- _Work item_
Search the data for the word "begin". Reproduce every line where it is found.

====== Supplied data ======

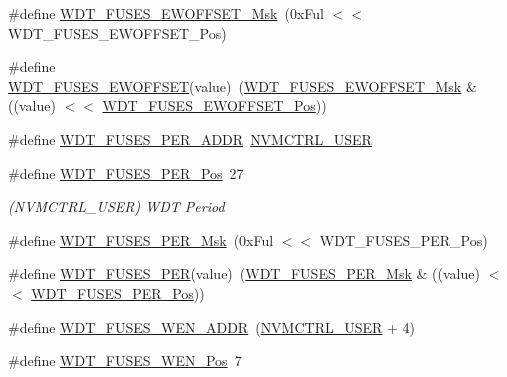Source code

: \begin{DoxyCompactItemize}
\#define \mbox{\hyperlink{group__fuses__api_ga7acf63462b40241031a53d6ecf5a0d69}{W\+D\+T\+\_\+\+F\+U\+S\+E\+S\+\_\+\+E\+W\+O\+F\+F\+S\+E\+T\+\_\+\+Msk}}~(0x\+Ful $<$$<$ W\+D\+T\+\_\+\+F\+U\+S\+E\+S\+\_\+\+E\+W\+O\+F\+F\+S\+E\+T\+\_\+\+Pos)
\item 
\#define \mbox{\hyperlink{group__fuses__api_ga97578a46129ba8e2a78d9c2d7e15186e}{W\+D\+T\+\_\+\+F\+U\+S\+E\+S\+\_\+\+E\+W\+O\+F\+F\+S\+ET}}(value)~(\mbox{\hyperlink{group__fuses__api_ga7acf63462b40241031a53d6ecf5a0d69}{W\+D\+T\+\_\+\+F\+U\+S\+E\+S\+\_\+\+E\+W\+O\+F\+F\+S\+E\+T\+\_\+\+Msk}} \& ((value) $<$$<$ \mbox{\hyperlink{group__fuses__api_gae2f89f15eabc293811402651af74d059}{W\+D\+T\+\_\+\+F\+U\+S\+E\+S\+\_\+\+E\+W\+O\+F\+F\+S\+E\+T\+\_\+\+Pos}}))
\item 
\#define \mbox{\hyperlink{group__fuses__api_ga2c50bf4f2c97da8a4a6ae114cc9c0c69}{W\+D\+T\+\_\+\+F\+U\+S\+E\+S\+\_\+\+P\+E\+R\+\_\+\+A\+D\+DR}}~\mbox{\hyperlink{group___s_a_m_d21_j18_a__base_ga7a7a83a5753fa323b61536e396083c99}{N\+V\+M\+C\+T\+R\+L\+\_\+\+U\+S\+ER}}
\item 
\#define \mbox{\hyperlink{group__fuses__api_ga87db8b2566c9dd04e5c0cb3838175952}{W\+D\+T\+\_\+\+F\+U\+S\+E\+S\+\_\+\+P\+E\+R\+\_\+\+Pos}}~27
\begin{DoxyCompactList}\small\item\em (N\+V\+M\+C\+T\+R\+L\+\_\+\+U\+S\+ER) W\+DT Period \end{DoxyCompactList}\item 
\#define \mbox{\hyperlink{group__fuses__api_ga8c0047dcebe5a6775a5f141a9f1e1342}{W\+D\+T\+\_\+\+F\+U\+S\+E\+S\+\_\+\+P\+E\+R\+\_\+\+Msk}}~(0x\+Ful $<$$<$ W\+D\+T\+\_\+\+F\+U\+S\+E\+S\+\_\+\+P\+E\+R\+\_\+\+Pos)
\item 
\#define \mbox{\hyperlink{group__fuses__api_gadea5dd3449831980a604a0fe3dd323cb}{W\+D\+T\+\_\+\+F\+U\+S\+E\+S\+\_\+\+P\+ER}}(value)~(\mbox{\hyperlink{group__fuses__api_ga8c0047dcebe5a6775a5f141a9f1e1342}{W\+D\+T\+\_\+\+F\+U\+S\+E\+S\+\_\+\+P\+E\+R\+\_\+\+Msk}} \& ((value) $<$$<$ \mbox{\hyperlink{group__fuses__api_ga87db8b2566c9dd04e5c0cb3838175952}{W\+D\+T\+\_\+\+F\+U\+S\+E\+S\+\_\+\+P\+E\+R\+\_\+\+Pos}}))
\item 
\#define \mbox{\hyperlink{group__fuses__api_ga9c4f3a13c1cdf6a6f975e5dc304427fc}{W\+D\+T\+\_\+\+F\+U\+S\+E\+S\+\_\+\+W\+E\+N\+\_\+\+A\+D\+DR}}~(\mbox{\hyperlink{group___s_a_m_d21_j18_a__base_ga7a7a83a5753fa323b61536e396083c99}{N\+V\+M\+C\+T\+R\+L\+\_\+\+U\+S\+ER}} + 4)
\item 
\#define \mbox{\hyperlink{group__fuses__api_ga87c9e50a26f5095b90217f854536d90f}{W\+D\+T\+\_\+\+F\+U\+S\+E\+S\+\_\+\+W\+E\+N\+\_\+\+Pos}}~7

\end{DoxyCompactItemize}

======

- _Answer space_
: \begin{DoxyCompactItemize}
\begin{DoxyCompactList}\small\item\em (N\+V\+M\+C\+T\+R\+L\+\_\+\+U\+S\+ER) W\+DT Period \end{DoxyCompactList}\item 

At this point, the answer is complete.